An artwork’s importance is not the only factor a collector should keep in mind when attempting to donate to the U.K. A spokesman for Arts Council England, the organization in charge of administering the AiL and Cultural Gifts schemes, stressed the importance of provenance when assessing objects for the nation. For instance, gaps in ownership between 1933 and 1948—when the German Nazi Party seized much Jewish property and looted others during World War II—can be a major factor in rejection.

“We emphasize that the nation is as any other purchaser in this respect and we cannot entertain offers where all possible steps have not been taken to investigate the provenance of the objects offered,” the spokesman told Artsy. “Where the ownership history of objects is not documented, it is necessary to make detailed enquiries to ensure that objects which were either looted or sold as a result of duress are not acquired by the government.”
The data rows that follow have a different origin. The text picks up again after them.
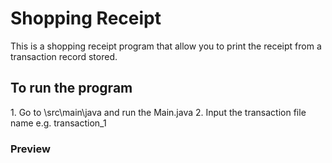 # Shopping Receipt
This is a shopping receipt program that allow you to print the receipt from a transaction record stored.
<h2> To run the program </h2>
1. Go to \src\main\java and run the Main.java
2. Input the transaction file name e.g. transaction_1
<h3> Preview </h3>

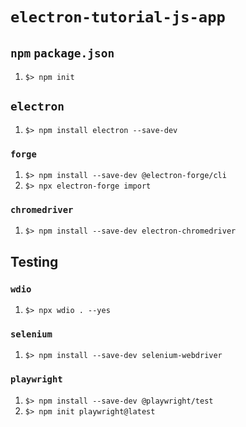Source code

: # `electron-tutorial-js-app`

## `npm` `package.json`

1. `$> npm init`

## `electron`

1. `$> npm install electron --save-dev`

### `forge`

1. `$> npm install --save-dev @electron-forge/cli`
1. `$> npx electron-forge import`

### `chromedriver`

1. `$> npm install --save-dev electron-chromedriver`

## Testing

### `wdio`

1. `$> npx wdio . --yes`

### `selenium`

1. `$> npm install --save-dev selenium-webdriver`

### `playwright`

1. `$> npm install --save-dev @playwright/test`
1. `$> npm init playwright@latest`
However, the same spokesman was keen to highlight the enormous success of AiL—not just for the donating collector, but for the public as a whole. “[AiL is a] vital mechanism through which exceptional objects enter public collections to be enjoyed by thousands across the country,” he said. “Since [its] launch [AiL has] made a substantial contribution to the cultural life of the nation…ensuring that items of international significance come into public ownership to benefit us all.”


Senior Curator of European Arts Colin Harrison adjusts Portrait of John Ruskin by John Everett Millais that was allocated to the Ashmolean Museum in Oxford by the Arts Council England under the Acceptance in Lieu of Inheritance (AIL) scheme. Photo by Steve Parsons/PA Images via Getty Images.

Senior Curator of European Arts Colin Harrison adjusts Portrait of John Ruskin by John Everett Millais that was allocated to the Ashmolean Museum in Oxford by the Arts Council England under the Acceptance in Lieu of Inheritance (AIL) scheme. Photo by Steve Parsons/PA Images via Getty Images.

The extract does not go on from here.